* [PROBLEM TO WORK ON]
Pull every "from" line out of the data below.

Saved entries
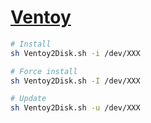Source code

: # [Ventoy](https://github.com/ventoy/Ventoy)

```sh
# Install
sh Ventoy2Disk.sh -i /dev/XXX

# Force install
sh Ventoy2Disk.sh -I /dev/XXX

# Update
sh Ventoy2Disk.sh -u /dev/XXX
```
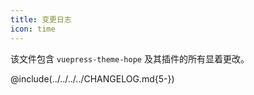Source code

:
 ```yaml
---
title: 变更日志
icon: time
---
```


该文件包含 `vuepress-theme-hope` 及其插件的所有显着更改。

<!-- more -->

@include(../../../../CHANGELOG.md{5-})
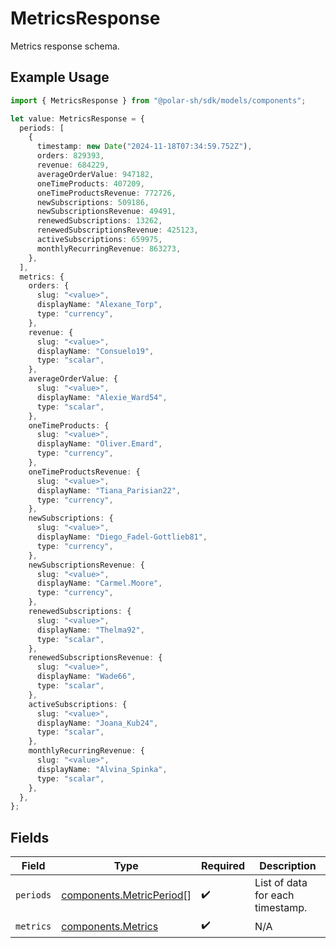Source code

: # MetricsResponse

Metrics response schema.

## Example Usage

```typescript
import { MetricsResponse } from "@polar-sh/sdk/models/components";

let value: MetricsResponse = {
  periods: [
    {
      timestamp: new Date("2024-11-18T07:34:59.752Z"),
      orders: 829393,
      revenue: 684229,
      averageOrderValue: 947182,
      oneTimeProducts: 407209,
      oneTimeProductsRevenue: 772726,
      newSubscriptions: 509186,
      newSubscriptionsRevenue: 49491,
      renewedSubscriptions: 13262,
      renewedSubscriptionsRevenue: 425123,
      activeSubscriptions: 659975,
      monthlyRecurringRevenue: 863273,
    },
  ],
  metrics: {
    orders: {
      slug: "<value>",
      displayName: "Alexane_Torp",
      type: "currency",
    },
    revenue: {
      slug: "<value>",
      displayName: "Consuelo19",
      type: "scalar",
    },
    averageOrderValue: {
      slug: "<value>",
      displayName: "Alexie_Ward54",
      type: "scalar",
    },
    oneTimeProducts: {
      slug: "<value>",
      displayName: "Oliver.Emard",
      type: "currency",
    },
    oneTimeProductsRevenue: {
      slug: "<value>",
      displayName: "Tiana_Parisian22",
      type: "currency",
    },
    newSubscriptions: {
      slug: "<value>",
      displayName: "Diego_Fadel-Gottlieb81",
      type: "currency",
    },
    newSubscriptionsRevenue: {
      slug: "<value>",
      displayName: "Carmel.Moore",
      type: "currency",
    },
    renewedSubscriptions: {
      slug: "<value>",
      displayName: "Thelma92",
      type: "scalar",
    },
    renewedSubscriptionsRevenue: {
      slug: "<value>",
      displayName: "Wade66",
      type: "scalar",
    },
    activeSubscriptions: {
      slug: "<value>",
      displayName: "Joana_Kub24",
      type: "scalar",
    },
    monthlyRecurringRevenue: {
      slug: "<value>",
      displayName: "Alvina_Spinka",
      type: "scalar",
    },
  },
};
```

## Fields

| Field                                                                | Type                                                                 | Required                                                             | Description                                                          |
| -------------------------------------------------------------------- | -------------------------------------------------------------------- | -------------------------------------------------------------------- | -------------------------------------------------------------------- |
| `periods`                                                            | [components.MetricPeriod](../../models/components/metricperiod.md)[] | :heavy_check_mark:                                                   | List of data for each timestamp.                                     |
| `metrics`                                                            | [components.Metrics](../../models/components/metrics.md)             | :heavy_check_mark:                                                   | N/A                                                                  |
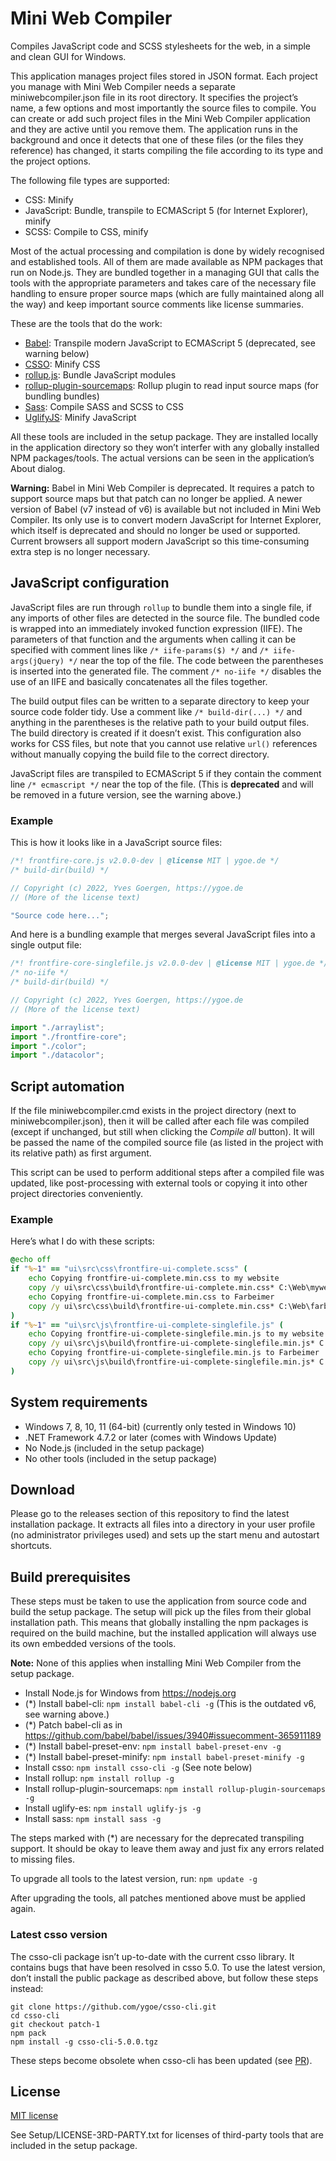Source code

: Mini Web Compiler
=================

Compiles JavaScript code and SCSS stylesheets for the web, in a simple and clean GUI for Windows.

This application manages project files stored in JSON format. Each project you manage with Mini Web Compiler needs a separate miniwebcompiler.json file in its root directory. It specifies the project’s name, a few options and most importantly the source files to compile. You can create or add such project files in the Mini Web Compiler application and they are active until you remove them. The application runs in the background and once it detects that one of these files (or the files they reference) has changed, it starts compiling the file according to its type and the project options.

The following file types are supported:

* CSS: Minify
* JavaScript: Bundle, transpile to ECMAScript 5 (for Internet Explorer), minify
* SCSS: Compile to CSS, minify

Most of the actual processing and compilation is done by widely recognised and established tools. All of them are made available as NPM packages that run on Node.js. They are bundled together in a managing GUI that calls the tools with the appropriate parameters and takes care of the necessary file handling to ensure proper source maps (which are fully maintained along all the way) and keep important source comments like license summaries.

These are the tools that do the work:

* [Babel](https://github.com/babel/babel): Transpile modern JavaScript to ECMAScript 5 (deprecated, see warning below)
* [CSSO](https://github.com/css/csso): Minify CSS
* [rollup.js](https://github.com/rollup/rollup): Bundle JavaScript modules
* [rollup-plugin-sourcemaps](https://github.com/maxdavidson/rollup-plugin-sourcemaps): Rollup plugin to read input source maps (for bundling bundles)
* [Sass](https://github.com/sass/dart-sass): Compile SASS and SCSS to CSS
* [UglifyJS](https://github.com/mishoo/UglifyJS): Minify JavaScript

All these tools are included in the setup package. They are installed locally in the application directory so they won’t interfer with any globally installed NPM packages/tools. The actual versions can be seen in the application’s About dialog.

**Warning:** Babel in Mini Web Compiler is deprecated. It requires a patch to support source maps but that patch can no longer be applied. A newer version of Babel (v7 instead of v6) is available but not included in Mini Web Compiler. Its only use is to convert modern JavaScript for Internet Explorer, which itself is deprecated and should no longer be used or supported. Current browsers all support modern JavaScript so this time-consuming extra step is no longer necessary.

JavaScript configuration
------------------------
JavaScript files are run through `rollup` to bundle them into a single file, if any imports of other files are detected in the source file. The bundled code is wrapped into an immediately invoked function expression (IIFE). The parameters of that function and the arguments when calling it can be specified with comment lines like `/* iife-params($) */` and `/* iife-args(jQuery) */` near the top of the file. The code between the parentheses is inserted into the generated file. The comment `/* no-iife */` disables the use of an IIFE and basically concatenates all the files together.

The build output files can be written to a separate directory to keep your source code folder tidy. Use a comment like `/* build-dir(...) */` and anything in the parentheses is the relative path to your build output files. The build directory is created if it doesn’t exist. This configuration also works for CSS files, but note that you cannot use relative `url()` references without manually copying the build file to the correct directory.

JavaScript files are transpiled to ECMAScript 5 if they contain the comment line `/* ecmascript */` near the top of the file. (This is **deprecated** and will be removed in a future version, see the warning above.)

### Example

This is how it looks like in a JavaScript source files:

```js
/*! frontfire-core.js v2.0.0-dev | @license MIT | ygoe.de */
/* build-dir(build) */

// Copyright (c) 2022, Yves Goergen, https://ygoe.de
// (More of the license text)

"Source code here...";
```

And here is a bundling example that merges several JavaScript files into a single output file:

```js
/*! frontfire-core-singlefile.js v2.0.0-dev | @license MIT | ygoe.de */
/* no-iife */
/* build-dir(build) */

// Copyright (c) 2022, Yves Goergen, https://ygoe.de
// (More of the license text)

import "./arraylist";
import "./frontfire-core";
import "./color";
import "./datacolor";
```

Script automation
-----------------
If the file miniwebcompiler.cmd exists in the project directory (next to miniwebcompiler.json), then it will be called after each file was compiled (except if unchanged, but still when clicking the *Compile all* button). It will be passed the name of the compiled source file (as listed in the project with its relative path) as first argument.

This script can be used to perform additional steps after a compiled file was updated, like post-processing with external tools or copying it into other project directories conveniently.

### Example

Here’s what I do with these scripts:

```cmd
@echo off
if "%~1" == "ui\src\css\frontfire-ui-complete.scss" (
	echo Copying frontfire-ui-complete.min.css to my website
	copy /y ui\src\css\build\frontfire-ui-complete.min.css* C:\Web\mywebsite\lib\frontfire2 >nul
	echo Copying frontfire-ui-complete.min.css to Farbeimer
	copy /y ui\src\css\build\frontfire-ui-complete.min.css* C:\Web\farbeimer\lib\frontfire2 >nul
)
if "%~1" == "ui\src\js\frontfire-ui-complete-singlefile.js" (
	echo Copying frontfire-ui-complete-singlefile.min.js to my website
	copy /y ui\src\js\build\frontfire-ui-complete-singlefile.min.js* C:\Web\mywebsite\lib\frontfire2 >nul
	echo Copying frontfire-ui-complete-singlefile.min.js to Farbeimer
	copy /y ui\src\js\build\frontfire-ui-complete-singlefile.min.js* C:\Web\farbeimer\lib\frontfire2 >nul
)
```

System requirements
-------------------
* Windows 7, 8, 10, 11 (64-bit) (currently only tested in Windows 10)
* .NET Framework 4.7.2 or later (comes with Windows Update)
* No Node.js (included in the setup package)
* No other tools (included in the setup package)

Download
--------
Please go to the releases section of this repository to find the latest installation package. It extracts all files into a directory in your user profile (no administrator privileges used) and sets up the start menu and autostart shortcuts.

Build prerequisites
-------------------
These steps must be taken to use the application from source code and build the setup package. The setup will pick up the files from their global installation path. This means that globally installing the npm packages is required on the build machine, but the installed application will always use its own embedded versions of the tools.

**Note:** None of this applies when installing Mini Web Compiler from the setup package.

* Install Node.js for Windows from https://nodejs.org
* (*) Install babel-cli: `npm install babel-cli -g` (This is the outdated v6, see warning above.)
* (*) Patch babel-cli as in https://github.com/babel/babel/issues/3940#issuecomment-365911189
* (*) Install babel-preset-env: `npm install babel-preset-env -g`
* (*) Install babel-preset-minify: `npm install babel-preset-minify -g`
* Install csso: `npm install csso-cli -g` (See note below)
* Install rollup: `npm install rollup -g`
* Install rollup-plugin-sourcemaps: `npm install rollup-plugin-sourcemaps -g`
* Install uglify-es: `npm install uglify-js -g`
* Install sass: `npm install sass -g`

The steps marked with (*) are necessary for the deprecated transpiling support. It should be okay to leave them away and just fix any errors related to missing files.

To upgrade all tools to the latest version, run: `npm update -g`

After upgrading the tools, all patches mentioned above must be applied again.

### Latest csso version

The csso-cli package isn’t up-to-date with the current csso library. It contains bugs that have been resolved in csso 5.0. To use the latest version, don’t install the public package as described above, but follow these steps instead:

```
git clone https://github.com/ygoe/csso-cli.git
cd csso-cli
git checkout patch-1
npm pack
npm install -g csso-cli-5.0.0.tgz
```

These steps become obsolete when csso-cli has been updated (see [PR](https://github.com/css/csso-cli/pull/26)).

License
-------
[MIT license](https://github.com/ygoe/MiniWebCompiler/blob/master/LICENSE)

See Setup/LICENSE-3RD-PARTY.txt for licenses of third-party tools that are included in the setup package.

* [WRITTEN REPLY]
import { MetricsResponse } from "@polar-sh/sdk/models/components";
These steps must be taken to use the application from source code and build the setup package. The setup will pick up the files from their global installation path. This means that globally installing the npm packages is required on the build machine, but the installed application will always use its own embedded versions of the tools.
**Note:** None of this applies when installing Mini Web Compiler from the setup package.
* Install Node.js for Windows from https://nodejs.org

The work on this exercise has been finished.